DATA COLLECTION AND ANALYSIS
Two review authors separately performed the screening and selection process, evaluated risk of bias of the trials, extracted data, and synthesised effect estimates using risk ratio (RR), risk difference (RD), and mean difference, with associated 95% confidence intervals (CIs). We used the GRADE approach to assess the level of certainty for effects on NEC, all-cause mortality, late-onset invasive infection, and neurodevelopmental impairment.
MAIN RESULTS
We included six trials in which a total of 925 infants participated. Most trials were small (median sample size 200). Lack of clarity on methods used to conceal allocation and mask caregivers or investigators were potential sources of bias in four of the trials.

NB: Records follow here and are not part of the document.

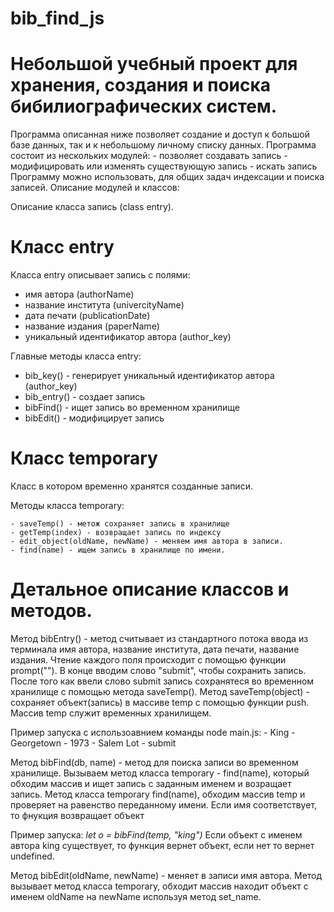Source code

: # bib_find_js
# Небольшой учебный проект для хранения, создания и поиска бибилиографических систем.

Программа описанная ниже позволяет создание и доступ к большой базе данных, так и к небольшому личному списку данных. Программа состоит из нескольких модулей:
    - позволяет создавать запись
    - модифицировать или изменять существующую запись
    - искать запись
Программу можно использовать, для общих задач индексации и поиска записей.
Описание модулей и классов:

Описание класса запись (class entry).
# Класс entry
Класса entry описывает запись с полями:
  - имя автора (authorName)
  - название института (univercityName)
  - дата печати (publicationDate)
  - название издания (paperName)
  - уникальный идентификатор автора (author_key)

Главные методы класса entry:
  
  - bib_key() - генерирует уникальный идентификатор автора (author_key)
  - bib_entry() - создает запись
  - bibFind() - ищет запись во временном хранилище
  - bibEdit() - модифицирует запись

# Класс temporary
Класс в котором временно хранятся созданные записи. 

Методы класса temporary:

    - saveTemp() - метож сохраняет запись в хранилище
    - getTemp(index) - возвращает запись по индексу
    - edit_object(oldName, newName) - меняем имя автора в записи.
    - find(name) - ищем запись в хранилище по имени.

# Детальное описание классов и методов.

Метод bibEntry() - метод считывает из стандартного потока ввода из терминала имя автора, название института, дата печати, название издания. Чтение каждого поля происходит с помощью функции prompt(""). В конце вводим слово "submit", чтобы сохранить запись. После того как ввели слово submit запись сохранятеся во временном хранилище с помощью метода saveTemp(). Метод saveTemp(object) - сохраняет объект(запись) в массиве temp с помощью функции push. Массив temp служит временных хранилищем.

Пример запуска c использоавнием команды node main.js:
    - King
    - Georgetown
    - 1973
    - Salem Lot
    - submit

Метод bibFind(db, name) - метод для поиска записи во временном хранилище. Вызываем метод класса temporary - find(name), который обходим массив и ищет запись с заданным именем и возращает запись. Метод класса temporary find(name), обходим массив temp и проверяет на равенство переданному имени. Если имя соответствует, то фнукция возвращает объект

Пример запуска:
*let o = bibFind(temp, "king")*
Если объект с именем автора king существует, то функция вернет объект, если нет то вернет undefined.


Метод bibEdit(oldName, newName) - меняет в записи имя автора. Метод вызывает метод класса temporary, обходит массив находит объект с именем oldName на newName используя метод set_name.




    
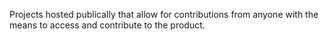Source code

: Projects hosted publically that allow for contributions from anyone with the means to access and contribute to the product.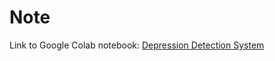 # Note

Link to Google Colab notebook: [Depression Detection System](https://colab.research.google.com/drive/1mxT8alevwQT78KjbchvePzJPqH7EL-B5?usp=sharing)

The studied synbiotics preparations contained lactobacilli or bifidobacteria (or both) combined with fructo- or galacto-oligosaccharides (or both). Meta-analyses suggested that synbiotics may reduce the risk of NEC (RR 0.18, 95% CI 0.09 to 0.40; RD 70 fewer per 1000, 95% CI 100 fewer to 40 fewer; number needed to treat for an additional beneficial outcome (NNTB) 14, 95% CI 10 to 25; six trials (907 infants); low certainty evidence); and all-cause mortality prior to hospital discharge (RR 0.53, 95% CI 0.33 to 0.85; RD 50 fewer per 1000, 95% CI 120 fewer to 100 fewer; NNTB 20, 95% CI 8 to 100; six trials (925 infants); low-certainty evidence). Synbiotics may have little or no effect on late-onset invasive infection, but the evidence is very uncertain (RR 0.84, 95% CI 0.58 to 1.21; RD 20 fewer per 1000, 95% CI 70 fewer to 30 more; five trials (707 infants); very low-certainty evidence). None of the trials assessed neurodevelopmental outcomes. In the absence of high levels of heterogeneity, we did not undertake any subgroup analysis (including the type of feeding).
AUTHORS' CONCLUSIONS
The available trial data provide only low-certainty evidence about the effects of synbiotics on the risk of NEC and associated morbidity and mortality for very preterm or very low birth weight infants. Our confidence in the effect estimates is limited; the true effects may be substantially different from these estimates. Large, high-quality trials would be needed to provide evidence of sufficient validity and applicability to inform policy and practice.
Identifiants
pubmed: 35230697
doi: 10.1002/14651858.CD014067.pub2
pmc: PMC8887627
doi:
Types de publication
Journal Article
Research Support, Non-U.S. Gov't
Review
Systematic Review
Langues
eng
Sous-ensembles de citation
IM
Pagination
CD014067Informations de copyright
Copyright © 2022 The Cochrane Collaboration. Published by John Wiley & Sons, Ltd.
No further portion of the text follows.